* Records drawn from a dataset *
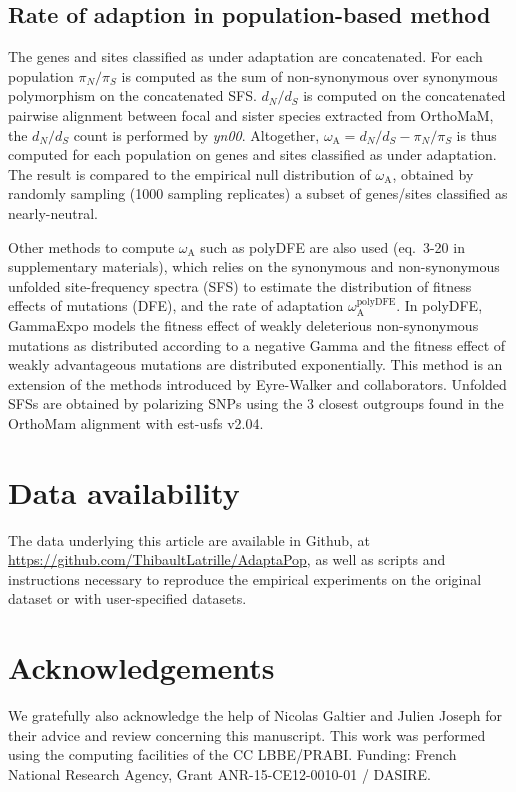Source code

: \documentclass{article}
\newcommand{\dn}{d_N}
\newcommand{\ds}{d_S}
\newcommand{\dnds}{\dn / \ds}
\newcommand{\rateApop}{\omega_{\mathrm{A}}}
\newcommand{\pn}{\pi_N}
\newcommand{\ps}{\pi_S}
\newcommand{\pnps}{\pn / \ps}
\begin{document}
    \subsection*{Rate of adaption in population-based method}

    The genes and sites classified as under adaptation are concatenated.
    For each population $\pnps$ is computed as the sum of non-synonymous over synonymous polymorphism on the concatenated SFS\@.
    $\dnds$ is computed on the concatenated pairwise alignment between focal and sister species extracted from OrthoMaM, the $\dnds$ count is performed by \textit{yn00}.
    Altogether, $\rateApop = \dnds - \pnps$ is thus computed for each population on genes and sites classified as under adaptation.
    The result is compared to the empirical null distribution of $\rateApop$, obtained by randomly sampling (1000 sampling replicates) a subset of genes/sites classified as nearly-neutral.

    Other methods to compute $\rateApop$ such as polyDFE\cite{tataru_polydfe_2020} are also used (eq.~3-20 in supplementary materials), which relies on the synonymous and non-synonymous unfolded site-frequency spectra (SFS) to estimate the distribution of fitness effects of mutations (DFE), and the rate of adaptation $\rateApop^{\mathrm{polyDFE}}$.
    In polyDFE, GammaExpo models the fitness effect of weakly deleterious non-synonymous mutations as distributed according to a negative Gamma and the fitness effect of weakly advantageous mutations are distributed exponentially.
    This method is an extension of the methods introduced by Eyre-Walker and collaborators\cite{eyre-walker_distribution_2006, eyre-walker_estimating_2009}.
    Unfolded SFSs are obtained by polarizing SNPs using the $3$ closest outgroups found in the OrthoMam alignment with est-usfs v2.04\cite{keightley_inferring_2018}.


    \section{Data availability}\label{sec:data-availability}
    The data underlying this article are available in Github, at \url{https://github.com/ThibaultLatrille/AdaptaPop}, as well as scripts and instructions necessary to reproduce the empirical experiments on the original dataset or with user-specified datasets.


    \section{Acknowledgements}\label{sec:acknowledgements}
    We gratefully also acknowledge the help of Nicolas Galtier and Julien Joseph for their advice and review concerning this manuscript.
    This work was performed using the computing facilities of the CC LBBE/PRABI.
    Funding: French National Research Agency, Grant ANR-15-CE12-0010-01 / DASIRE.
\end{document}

* Problem *
Would you write out all of the records exactly, omitting the pictures?

* Output *
Source code

: \documentclass{article}
\newcommand{\dn}{d_N}
\newcommand{\ds}{d_S}
\newcommand{\dnds}{\dn / \ds}
\newcommand{\rateApop}{\omega_{\mathrm{A}}}
\newcommand{\pn}{\pi_N}
\newcommand{\ps}{\pi_S}
\newcommand{\pnps}{\pn / \ps}
\begin{document}
    \subsection*{Rate of adaption in population-based method}

    The genes and sites classified as under adaptation are concatenated.
    For each population $\pnps$ is computed as the sum of non-synonymous over synonymous polymorphism on the concatenated SFS\@.
    $\dnds$ is computed on the concatenated pairwise alignment between focal and sister species extracted from OrthoMaM, the $\dnds$ count is performed by \textit{yn00}.
    Altogether, $\rateApop = \dnds - \pnps$ is thus computed for each population on genes and sites classified as under adaptation.
    The result is compared to the empirical null distribution of $\rateApop$, obtained by randomly sampling (1000 sampling replicates) a subset of genes/sites classified as nearly-neutral.

    Other methods to compute $\rateApop$ such as polyDFE\cite{tataru_polydfe_2020} are also used (eq.~3-20 in supplementary materials), which relies on the synonymous and non-synonymous unfolded site-frequency spectra (SFS) to estimate the distribution of fitness effects of mutations (DFE), and the rate of adaptation $\rateApop^{\mathrm{polyDFE}}$.
    In polyDFE, GammaExpo models the fitness effect of weakly deleterious non-synonymous mutations as distributed according to a negative Gamma and the fitness effect of weakly advantageous mutations are distributed exponentially.
    This method is an extension of the methods introduced by Eyre-Walker and collaborators\cite{eyre-walker_distribution_2006, eyre-walker_estimating_2009}.
    Unfolded SFSs are obtained by polarizing SNPs using the $3$ closest outgroups found in the OrthoMam alignment with est-usfs v2.04\cite{keightley_inferring_2018}.


    \section{Data availability}\label{sec:data-availability}
    The data underlying this article are available in Github, at \url{https://github.com/ThibaultLatrille/AdaptaPop}, as well as scripts and instructions necessary to reproduce the empirical experiments on the original dataset or with user-specified datasets.


    \section{Acknowledgements}\label{sec:acknowledgements}
    We gratefully also acknowledge the help of Nicolas Galtier and Julien Joseph for their advice and review concerning this manuscript.
    This work was performed using the computing facilities of the CC LBBE/PRABI.
    Funding: French National Research Agency, Grant ANR-15-CE12-0010-01 / DASIRE.
\end{document}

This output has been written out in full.